Storey County windmill project’s chances are blowing in the wind |

Storey County windmill project’s chances are blowing in the wind

Dave Frank
Nevada Appeal Staff Writer

Storey County could ban a 69-windmill project not only near tourist towns but almost anywhere in the county.

The county planning commission looked at the ordinance Thursday night that could affect a windmill project planned for the mountains north of Carson City and west of Virginia City.

The draft ordinance bans commercial windmills visible from the 19th century mining towns of Virginia City and Gold Hill. Projects also must promote “undistributed viewsheds,” protect “the integrity of natural landscapes” and allow an “economically sustainable climate for tourism.”

The ordinance may need to protect almost all the county from the sight of commercial windmills under the ordinance besides just historic towns, said Community

Development Director Dean Haymore.

Defining Virginia City and Gold Hill as the only historic areas could be too restrictive for the county’s rich heritage, he said.

Reno-based Great Basin Wind is planning the $200 to $400 million New Comstock

Wind Energy Project with more than 300-foot-tall windmills that could generate energy for thousands of homes.

The company is going through what could be a two-year application process with the U.S. Bureau of Land Management that will determine more details about the project.

The bureau will go to the planning commissions of Storey County on Feb. 19 and Carson City on Feb. 25 to present its environmental report on the project.
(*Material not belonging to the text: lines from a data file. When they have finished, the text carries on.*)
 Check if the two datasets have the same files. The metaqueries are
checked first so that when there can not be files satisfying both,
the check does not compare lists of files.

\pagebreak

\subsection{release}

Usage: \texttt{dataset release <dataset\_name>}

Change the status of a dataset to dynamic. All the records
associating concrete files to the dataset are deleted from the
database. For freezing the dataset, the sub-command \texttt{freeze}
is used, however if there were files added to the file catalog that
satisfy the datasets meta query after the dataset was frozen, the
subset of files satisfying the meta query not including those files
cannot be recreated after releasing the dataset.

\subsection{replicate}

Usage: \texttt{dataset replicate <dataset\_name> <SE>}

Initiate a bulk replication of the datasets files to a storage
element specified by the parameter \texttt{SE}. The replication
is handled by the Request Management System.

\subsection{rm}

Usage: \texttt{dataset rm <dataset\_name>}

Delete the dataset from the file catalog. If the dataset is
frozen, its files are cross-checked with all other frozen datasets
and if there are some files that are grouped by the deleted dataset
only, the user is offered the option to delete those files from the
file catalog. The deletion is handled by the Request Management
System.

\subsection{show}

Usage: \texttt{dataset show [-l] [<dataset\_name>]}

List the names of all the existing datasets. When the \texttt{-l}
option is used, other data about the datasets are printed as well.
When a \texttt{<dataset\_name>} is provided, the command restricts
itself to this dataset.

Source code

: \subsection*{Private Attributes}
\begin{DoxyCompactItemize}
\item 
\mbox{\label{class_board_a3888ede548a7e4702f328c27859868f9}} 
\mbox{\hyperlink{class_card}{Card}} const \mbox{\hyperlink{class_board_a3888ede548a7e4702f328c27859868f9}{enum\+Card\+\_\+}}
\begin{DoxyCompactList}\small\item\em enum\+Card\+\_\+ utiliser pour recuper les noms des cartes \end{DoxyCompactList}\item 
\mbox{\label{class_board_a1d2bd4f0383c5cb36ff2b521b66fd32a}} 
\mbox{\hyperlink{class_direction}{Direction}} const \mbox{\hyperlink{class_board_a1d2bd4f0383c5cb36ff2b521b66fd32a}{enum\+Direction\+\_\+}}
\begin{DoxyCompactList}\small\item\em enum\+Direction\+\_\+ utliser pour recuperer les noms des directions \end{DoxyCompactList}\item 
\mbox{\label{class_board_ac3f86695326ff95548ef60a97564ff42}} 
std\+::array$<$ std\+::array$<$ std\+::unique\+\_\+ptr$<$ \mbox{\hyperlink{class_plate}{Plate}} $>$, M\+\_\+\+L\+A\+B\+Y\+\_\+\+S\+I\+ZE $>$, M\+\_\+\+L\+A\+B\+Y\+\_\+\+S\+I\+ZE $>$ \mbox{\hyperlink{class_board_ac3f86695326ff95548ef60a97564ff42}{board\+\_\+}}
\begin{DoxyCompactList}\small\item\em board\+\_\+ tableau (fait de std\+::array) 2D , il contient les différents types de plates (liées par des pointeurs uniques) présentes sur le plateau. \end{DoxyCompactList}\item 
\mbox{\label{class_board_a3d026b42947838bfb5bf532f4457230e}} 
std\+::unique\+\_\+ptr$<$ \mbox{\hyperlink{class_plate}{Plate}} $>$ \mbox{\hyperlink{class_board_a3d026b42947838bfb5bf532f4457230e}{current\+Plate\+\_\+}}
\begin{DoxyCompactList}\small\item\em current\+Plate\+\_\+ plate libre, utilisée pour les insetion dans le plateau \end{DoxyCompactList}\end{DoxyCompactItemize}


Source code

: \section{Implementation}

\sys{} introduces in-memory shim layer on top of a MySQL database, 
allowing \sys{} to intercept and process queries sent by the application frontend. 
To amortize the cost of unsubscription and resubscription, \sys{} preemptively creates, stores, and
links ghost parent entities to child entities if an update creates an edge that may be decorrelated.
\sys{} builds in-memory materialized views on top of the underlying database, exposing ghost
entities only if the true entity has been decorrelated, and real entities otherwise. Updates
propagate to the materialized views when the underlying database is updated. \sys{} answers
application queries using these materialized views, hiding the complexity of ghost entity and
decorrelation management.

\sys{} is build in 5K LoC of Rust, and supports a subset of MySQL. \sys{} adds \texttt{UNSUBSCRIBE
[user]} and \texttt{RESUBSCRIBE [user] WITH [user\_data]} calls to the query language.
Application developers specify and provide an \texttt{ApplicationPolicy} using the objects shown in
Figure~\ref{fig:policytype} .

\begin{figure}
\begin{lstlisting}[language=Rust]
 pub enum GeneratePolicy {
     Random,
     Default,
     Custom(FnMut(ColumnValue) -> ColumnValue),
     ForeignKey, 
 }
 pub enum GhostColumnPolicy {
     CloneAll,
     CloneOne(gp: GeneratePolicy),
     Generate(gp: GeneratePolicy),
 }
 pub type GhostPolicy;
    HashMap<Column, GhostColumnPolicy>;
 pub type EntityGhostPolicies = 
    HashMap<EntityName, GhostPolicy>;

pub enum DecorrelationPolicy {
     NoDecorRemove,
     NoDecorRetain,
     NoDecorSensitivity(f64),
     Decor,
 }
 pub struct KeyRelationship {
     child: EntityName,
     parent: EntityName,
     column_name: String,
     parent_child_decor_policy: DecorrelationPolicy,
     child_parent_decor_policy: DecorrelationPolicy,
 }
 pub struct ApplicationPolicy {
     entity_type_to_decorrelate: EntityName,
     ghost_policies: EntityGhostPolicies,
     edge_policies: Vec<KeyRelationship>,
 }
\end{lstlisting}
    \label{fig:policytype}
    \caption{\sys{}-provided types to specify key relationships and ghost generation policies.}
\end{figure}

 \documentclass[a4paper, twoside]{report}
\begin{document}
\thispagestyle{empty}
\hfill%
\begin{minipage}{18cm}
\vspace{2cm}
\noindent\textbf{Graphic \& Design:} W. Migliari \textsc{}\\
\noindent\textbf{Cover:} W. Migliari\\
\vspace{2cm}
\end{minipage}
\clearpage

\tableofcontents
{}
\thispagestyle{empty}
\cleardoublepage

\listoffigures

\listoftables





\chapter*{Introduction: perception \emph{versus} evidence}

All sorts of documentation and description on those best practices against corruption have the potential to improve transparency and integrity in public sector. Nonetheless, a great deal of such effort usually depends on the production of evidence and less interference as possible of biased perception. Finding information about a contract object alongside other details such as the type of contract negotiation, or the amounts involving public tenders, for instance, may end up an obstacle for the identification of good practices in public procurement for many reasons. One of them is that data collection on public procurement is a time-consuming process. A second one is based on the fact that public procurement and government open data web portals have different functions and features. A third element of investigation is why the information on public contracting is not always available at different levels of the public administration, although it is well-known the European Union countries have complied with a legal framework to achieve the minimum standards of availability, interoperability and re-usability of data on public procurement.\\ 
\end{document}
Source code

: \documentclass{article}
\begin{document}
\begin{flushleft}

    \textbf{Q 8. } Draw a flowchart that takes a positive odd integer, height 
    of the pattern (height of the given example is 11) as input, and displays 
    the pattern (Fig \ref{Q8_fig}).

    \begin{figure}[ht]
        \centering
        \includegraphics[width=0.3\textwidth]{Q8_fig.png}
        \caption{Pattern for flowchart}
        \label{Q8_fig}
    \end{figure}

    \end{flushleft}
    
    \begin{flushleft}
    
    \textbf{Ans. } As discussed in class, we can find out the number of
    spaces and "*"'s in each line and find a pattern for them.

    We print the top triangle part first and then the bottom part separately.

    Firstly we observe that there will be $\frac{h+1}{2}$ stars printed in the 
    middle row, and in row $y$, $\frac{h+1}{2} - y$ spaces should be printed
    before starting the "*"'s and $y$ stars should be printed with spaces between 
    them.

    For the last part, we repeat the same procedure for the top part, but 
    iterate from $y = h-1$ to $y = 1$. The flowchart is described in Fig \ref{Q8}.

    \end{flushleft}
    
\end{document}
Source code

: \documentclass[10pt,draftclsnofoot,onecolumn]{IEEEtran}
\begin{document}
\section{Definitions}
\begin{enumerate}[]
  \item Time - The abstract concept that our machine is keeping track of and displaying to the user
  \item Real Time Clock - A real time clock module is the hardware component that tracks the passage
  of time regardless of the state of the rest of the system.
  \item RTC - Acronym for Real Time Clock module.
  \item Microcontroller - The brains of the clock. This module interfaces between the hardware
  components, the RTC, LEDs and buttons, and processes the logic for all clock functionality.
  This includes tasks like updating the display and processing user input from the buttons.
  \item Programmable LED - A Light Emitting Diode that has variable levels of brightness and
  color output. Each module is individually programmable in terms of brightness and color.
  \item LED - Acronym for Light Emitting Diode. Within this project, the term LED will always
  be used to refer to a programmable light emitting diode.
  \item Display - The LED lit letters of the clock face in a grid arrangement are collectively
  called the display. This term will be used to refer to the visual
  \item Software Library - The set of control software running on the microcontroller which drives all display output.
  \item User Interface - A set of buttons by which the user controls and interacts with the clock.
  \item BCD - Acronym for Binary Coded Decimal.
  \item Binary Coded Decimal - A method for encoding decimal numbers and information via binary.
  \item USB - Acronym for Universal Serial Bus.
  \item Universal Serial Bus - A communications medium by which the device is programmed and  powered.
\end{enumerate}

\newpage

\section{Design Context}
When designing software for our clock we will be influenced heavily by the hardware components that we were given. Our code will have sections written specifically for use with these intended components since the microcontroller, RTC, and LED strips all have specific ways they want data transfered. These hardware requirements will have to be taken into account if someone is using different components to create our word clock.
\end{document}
Storey County Planner Austin Osborne said the point of the meeting Thursday was not to talk about the Great Basin Wind project. The county saw a while ago that renewable energy was becoming more popular and wanted to start to plan for the future, he said.

The county supports renewable energy, just in the right place, Haymore said.

“We want an ordinance that works,” he said. “We want an ordinance that is fair.”

The county couldn’t stop windmills altogether even if it wanted to because of a green-friendly state law, he said.

A rule proposed at the meeting that would require windmills more than 65 feet tall to get special approval would make it more difficult for a commercial wind farm to be built.